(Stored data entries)
● ● ● ●

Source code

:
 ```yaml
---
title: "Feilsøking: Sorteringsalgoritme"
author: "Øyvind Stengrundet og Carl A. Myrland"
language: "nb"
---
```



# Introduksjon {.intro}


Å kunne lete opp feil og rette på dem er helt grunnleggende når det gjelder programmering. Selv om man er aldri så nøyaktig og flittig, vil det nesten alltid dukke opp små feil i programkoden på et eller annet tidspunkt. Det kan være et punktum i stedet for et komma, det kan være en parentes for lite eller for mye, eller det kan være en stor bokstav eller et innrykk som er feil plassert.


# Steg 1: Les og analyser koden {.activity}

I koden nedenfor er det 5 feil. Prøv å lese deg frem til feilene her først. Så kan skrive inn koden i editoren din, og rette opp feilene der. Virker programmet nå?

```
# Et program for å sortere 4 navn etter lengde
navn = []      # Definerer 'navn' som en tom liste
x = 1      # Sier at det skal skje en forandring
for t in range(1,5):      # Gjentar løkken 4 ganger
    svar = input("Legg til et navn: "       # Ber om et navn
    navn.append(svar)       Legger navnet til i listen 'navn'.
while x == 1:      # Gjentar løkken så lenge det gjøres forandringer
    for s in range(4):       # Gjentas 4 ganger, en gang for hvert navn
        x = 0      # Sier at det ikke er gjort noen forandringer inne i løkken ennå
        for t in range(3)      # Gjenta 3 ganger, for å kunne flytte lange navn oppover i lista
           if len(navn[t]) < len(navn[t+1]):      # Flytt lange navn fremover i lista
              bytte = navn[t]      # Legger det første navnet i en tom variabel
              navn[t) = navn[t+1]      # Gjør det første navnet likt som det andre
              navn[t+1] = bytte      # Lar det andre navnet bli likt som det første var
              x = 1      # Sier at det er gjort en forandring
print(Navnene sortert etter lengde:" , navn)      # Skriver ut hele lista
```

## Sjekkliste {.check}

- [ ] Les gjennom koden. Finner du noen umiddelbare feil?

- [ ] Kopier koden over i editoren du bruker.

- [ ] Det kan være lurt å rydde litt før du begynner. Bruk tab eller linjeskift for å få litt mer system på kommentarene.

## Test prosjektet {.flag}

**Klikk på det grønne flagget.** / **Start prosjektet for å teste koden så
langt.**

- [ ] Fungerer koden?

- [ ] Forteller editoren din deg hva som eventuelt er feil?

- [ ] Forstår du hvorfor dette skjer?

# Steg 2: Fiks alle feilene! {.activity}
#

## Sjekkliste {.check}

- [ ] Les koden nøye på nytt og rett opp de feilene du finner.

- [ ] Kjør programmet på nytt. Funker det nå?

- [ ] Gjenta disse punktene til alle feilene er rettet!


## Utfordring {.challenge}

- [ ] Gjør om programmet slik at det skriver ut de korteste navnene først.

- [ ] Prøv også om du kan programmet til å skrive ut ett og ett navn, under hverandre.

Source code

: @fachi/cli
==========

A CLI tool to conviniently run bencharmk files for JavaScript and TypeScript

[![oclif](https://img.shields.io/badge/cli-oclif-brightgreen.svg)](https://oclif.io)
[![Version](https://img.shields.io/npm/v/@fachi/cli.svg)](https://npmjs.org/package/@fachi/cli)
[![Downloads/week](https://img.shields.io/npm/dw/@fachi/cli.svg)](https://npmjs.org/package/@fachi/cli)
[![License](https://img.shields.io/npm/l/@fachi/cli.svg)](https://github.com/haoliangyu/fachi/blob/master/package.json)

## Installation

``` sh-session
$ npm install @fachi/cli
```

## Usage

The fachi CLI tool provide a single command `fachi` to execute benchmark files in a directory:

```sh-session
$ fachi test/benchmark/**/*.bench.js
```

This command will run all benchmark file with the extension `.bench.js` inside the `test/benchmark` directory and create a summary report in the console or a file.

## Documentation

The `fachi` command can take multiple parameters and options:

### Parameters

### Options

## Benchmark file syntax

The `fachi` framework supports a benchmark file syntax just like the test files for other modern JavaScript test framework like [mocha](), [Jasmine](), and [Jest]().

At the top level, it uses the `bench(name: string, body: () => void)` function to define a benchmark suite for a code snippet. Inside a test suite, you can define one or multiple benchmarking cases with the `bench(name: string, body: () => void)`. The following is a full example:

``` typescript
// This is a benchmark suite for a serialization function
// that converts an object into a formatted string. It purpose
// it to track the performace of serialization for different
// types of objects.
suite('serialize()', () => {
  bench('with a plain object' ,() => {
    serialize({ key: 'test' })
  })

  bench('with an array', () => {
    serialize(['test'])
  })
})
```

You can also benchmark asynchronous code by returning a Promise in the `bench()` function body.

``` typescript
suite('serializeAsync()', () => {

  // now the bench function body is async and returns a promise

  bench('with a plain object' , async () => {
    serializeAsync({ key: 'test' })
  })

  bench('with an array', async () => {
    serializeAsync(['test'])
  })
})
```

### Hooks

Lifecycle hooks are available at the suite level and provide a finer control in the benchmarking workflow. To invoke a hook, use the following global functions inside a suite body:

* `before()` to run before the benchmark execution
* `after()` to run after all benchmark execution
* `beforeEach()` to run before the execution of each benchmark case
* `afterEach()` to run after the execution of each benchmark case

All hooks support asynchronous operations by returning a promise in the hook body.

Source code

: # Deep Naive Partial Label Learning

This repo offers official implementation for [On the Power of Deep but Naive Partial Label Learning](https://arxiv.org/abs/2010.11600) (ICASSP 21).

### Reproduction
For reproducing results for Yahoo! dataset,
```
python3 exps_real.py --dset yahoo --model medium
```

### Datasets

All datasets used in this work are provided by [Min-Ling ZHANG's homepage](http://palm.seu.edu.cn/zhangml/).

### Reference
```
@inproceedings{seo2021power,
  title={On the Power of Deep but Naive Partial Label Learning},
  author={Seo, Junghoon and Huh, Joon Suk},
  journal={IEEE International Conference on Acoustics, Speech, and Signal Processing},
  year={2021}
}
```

● ● ● ●

* **TASK TO COMPLETE**
Would you print, exactly as written, every line above from the one holding "All hooks support" through the one holding "Deep Naive Partial Label Learning", with both included and no other lines?

* **ANSWER FOR THE TASK**
All hooks support asynchronous operations by returning a promise in the hook body.

Source code

: # Deep Naive Partial Label Learning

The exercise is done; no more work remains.